■ Dataset entries:
>>
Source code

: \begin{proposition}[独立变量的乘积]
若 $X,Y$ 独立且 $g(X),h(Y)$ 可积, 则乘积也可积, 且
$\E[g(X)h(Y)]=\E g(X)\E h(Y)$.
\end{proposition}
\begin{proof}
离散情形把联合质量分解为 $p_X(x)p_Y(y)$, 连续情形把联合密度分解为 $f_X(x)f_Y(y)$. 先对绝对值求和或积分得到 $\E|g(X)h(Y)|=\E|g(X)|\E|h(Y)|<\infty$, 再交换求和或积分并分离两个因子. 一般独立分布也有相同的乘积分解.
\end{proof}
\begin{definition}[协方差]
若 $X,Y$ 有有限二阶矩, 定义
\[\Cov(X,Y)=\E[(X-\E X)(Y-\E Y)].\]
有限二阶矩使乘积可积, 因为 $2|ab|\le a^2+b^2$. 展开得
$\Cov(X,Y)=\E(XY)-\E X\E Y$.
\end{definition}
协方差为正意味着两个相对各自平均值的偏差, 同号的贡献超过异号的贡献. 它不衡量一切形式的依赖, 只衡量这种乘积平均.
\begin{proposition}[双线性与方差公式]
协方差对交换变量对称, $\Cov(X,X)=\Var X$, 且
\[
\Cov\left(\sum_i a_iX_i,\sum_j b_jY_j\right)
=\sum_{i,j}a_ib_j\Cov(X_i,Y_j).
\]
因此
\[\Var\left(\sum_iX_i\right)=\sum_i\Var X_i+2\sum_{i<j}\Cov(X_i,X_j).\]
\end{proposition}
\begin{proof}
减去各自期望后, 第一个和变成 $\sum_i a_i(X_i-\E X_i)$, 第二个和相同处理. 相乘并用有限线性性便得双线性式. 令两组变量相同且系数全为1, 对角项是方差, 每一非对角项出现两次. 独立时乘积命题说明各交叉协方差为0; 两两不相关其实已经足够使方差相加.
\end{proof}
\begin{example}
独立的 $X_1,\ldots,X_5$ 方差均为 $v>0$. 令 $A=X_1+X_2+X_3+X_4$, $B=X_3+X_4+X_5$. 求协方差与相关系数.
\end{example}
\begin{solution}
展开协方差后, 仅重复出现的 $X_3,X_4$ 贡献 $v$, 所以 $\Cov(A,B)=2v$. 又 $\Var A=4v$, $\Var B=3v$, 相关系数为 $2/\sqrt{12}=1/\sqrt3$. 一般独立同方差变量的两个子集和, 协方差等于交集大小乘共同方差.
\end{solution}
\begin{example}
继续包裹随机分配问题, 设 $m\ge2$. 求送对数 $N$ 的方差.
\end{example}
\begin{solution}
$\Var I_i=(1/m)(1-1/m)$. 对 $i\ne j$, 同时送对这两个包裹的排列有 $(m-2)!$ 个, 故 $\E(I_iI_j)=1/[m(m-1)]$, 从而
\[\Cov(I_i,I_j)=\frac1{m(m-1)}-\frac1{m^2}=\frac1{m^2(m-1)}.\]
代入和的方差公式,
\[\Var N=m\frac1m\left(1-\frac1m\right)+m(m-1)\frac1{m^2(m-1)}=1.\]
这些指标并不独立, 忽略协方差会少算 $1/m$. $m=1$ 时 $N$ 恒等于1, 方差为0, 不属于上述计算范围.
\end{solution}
<<
■ Exercise objective:
Which of the lines above include the string "proposition"? Pick them out and copy them.

■ Finished task:
: \begin{proposition}[独立变量的乘积]
\end{proposition}
\begin{proposition}[双线性与方差公式]
\end{proposition}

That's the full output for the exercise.